How to complete this task: Word-for-word transcription needed. Include every entry below but no pictures.
»»
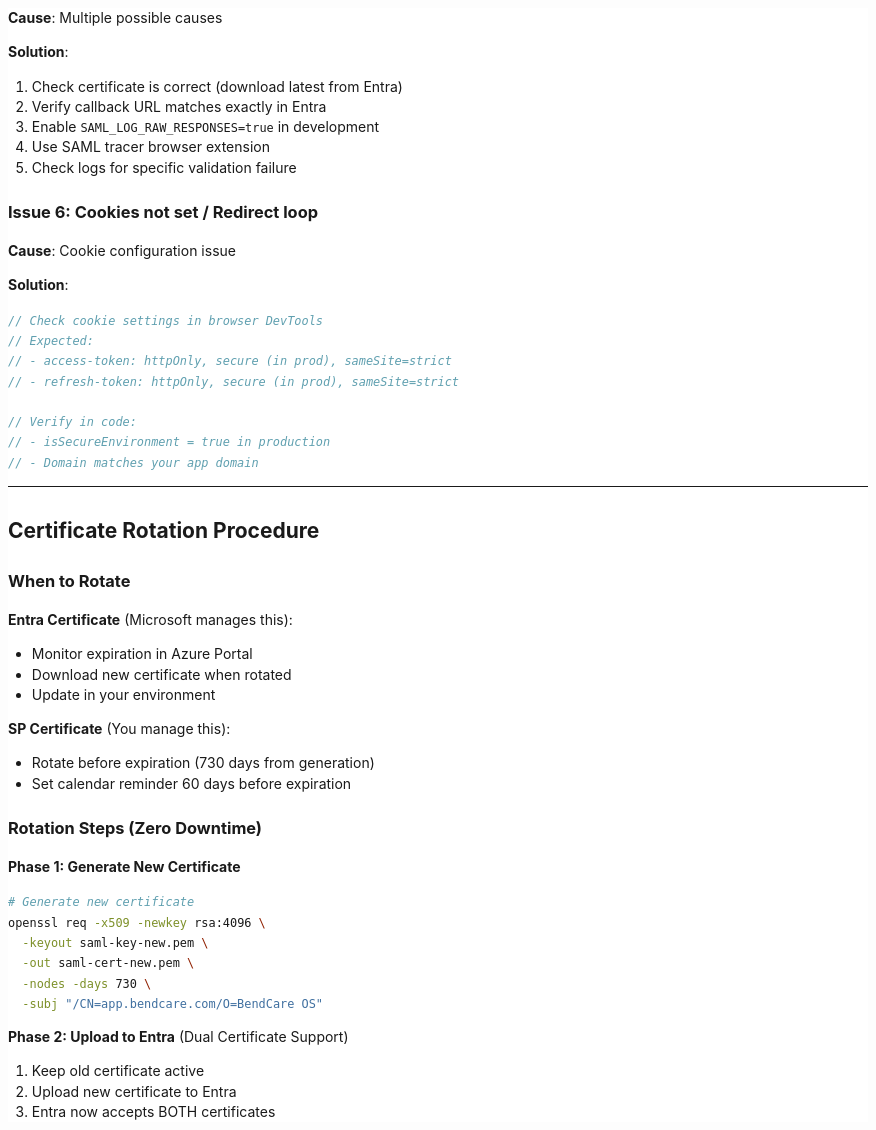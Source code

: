 **Cause**: Multiple possible causes

**Solution**:
1. Check certificate is correct (download latest from Entra)
2. Verify callback URL matches exactly in Entra
3. Enable `SAML_LOG_RAW_RESPONSES=true` in development
4. Use SAML tracer browser extension
5. Check logs for specific validation failure

### Issue 6: Cookies not set / Redirect loop

**Cause**: Cookie configuration issue

**Solution**:
```typescript
// Check cookie settings in browser DevTools
// Expected:
// - access-token: httpOnly, secure (in prod), sameSite=strict
// - refresh-token: httpOnly, secure (in prod), sameSite=strict

// Verify in code:
// - isSecureEnvironment = true in production
// - Domain matches your app domain
```

---

## Certificate Rotation Procedure

### When to Rotate

**Entra Certificate** (Microsoft manages this):
- Monitor expiration in Azure Portal
- Download new certificate when rotated
- Update in your environment

**SP Certificate** (You manage this):
- Rotate before expiration (730 days from generation)
- Set calendar reminder 60 days before expiration

### Rotation Steps (Zero Downtime)

**Phase 1: Generate New Certificate**
```bash
# Generate new certificate
openssl req -x509 -newkey rsa:4096 \
  -keyout saml-key-new.pem \
  -out saml-cert-new.pem \
  -nodes -days 730 \
  -subj "/CN=app.bendcare.com/O=BendCare OS"
```

**Phase 2: Upload to Entra** (Dual Certificate Support)
1. Keep old certificate active
2. Upload new certificate to Entra
3. Entra now accepts BOTH certificates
««
Reply:
Source code

: **Cause**: Multiple possible causes

**Solution**:
1. Check certificate is correct (download latest from Entra)
2. Verify callback URL matches exactly in Entra
3. Enable `SAML_LOG_RAW_RESPONSES=true` in development
4. Use SAML tracer browser extension
5. Check logs for specific validation failure

### Issue 6: Cookies not set / Redirect loop

**Cause**: Cookie configuration issue

**Solution**:
```typescript
// Check cookie settings in browser DevTools
// Expected:
// - access-token: httpOnly, secure (in prod), sameSite=strict
// - refresh-token: httpOnly, secure (in prod), sameSite=strict

// Verify in code:
// - isSecureEnvironment = true in production
// - Domain matches your app domain
```

---

## Certificate Rotation Procedure

### When to Rotate

**Entra Certificate** (Microsoft manages this):
- Monitor expiration in Azure Portal
- Download new certificate when rotated
- Update in your environment

**SP Certificate** (You manage this):
- Rotate before expiration (730 days from generation)
- Set calendar reminder 60 days before expiration

### Rotation Steps (Zero Downtime)

**Phase 1: Generate New Certificate**
```bash
# Generate new certificate
openssl req -x509 -newkey rsa:4096 \
  -keyout saml-key-new.pem \
  -out saml-cert-new.pem \
  -nodes -days 730 \
  -subj "/CN=app.bendcare.com/O=BendCare OS"
```

**Phase 2: Upload to Entra** (Dual Certificate Support)
1. Keep old certificate active
2. Upload new certificate to Entra
3. Entra now accepts BOTH certificates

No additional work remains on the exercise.